Israel, Iran's arch-adversary and widely assumed to have the Middle East's only nuclear arsenal, has warned the West not to scale back sanctions before Tehran has addressed concerns about its nuclear aspirations.

Israeli prime minister Benjamin Netanyahu’s security cabinet on Tuesday urged the powers to demand a complete dismantling of Iran’s enrichment programme - something some Western diplomats say may no longer realistic given its size and identification by the Iranian leadership with national pride and sovereignty.

But the cabinet, whose deliberations are usually secret, did not repeat past veiled threats to attack Iran as a last resort to stop it developing a nuclear warhead.

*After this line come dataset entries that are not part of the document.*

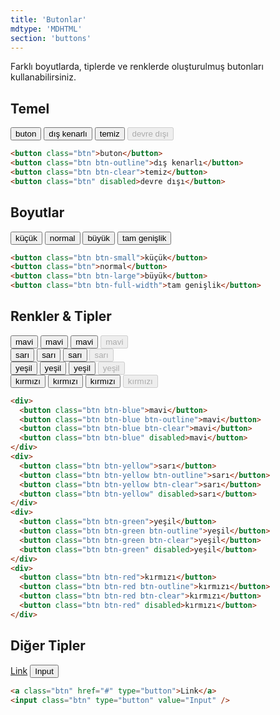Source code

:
 ```yaml
---
title: 'Butonlar'
mdtype: 'MDHTML'
section: 'buttons'
---
```


Farklı boyutlarda, tiplerde ve renklerde oluşturulmuş butonları kullanabilirsiniz.

## Temel

<div class="gra-s-wrapper">
  <button class="btn">buton</button>
  <button class="btn btn-outline">dış kenarlı</button>
  <button class="btn btn-clear">temiz</button>
  <button class="btn" disabled>devre dışı</button>
</div>

```html
<button class="btn">buton</button>
<button class="btn btn-outline">dış kenarlı</button>
<button class="btn btn-clear">temiz</button>
<button class="btn" disabled>devre dışı</button>
```

## Boyutlar

<div class="gra-s-wrapper">
  <button class="btn btn-small">küçük</button>
  <button class="btn">normal</button>
  <button class="btn btn-large">büyük</button>
  <button class="btn btn-full-width">tam genişlik</button>
</div>

```html
<button class="btn btn-small">küçük</button>
<button class="btn">normal</button>
<button class="btn btn-large">büyük</button>
<button class="btn btn-full-width">tam genişlik</button>
```

## Renkler & Tipler

<div class="gra-s-wrapper">
  <div>
    <button class="btn btn-blue">mavi</button>
    <button class="btn btn-blue btn-outline">mavi</button>
    <button class="btn btn-blue btn-clear">mavi</button>
    <button class="btn btn-blue" disabled>mavi</button>
  </div>
  <div>
    <button class="btn btn-yellow">sarı</button>
    <button class="btn btn-yellow btn-outline">sarı</button>
    <button class="btn btn-yellow btn-clear">sarı</button>
    <button class="btn btn-yellow" disabled>sarı</button>
  </div>
  <div>
    <button class="btn btn-green">yeşil</button>
    <button class="btn btn-green btn-outline">yeşil</button>
    <button class="btn btn-green btn-clear">yeşil</button>
    <button class="btn btn-green" disabled>yeşil</button>
  </div>
  <div>
    <button class="btn btn-red">kırmızı</button>
    <button class="btn btn-red btn-outline">kırmızı</button>
    <button class="btn btn-red btn-clear">kırmızı</button>
    <button class="btn btn-red" disabled>kırmızı</button>
  </div>
</div>

```html
<div>
  <button class="btn btn-blue">mavi</button>
  <button class="btn btn-blue btn-outline">mavi</button>
  <button class="btn btn-blue btn-clear">mavi</button>
  <button class="btn btn-blue" disabled>mavi</button>
</div>
<div>
  <button class="btn btn-yellow">sarı</button>
  <button class="btn btn-yellow btn-outline">sarı</button>
  <button class="btn btn-yellow btn-clear">sarı</button>
  <button class="btn btn-yellow" disabled>sarı</button>
</div>
<div>
  <button class="btn btn-green">yeşil</button>
  <button class="btn btn-green btn-outline">yeşil</button>
  <button class="btn btn-green btn-clear">yeşil</button>
  <button class="btn btn-green" disabled>yeşil</button>
</div>
<div>
  <button class="btn btn-red">kırmızı</button>
  <button class="btn btn-red btn-outline">kırmızı</button>
  <button class="btn btn-red btn-clear">kırmızı</button>
  <button class="btn btn-red" disabled>kırmızı</button>
</div>
```

## Diğer Tipler

<div class="gra-s-wrapper">

[Link](# 'Link Butonu')
<input class="btn" type="button" value="Input" />

</div>

```html
<a class="btn" href="#" type="button">Link</a>
<input class="btn" type="button" value="Input" />
```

Since 2006, Iran has rejected UN Security Council demands that it halt uranium enrichment and has continued to expand its nuclear fuel programme, triggering increasingly harsh sanctions.

Hopes of a negotiated settlement of the dispute were raised last month when president Barack Obama and Mr Rouhani spoke by telephone, the loftiest US-Iranian contact since Iran's Islamic Revolution in 1979. Washington and Tehran have had no diplomatic relations since 1980.

In the past, the six powers have demanded, among other things, that Iran halt uranium enrichment, particularly to 20 per cent fissile purity, move stockpiles of enriched uranium abroad and close down the Fordow plant, which is buried inside a mountain south of Tehran to help withstand any air attack.

Iran has rejected the demand that it give up any refined uranium but signalled flexibility on other items.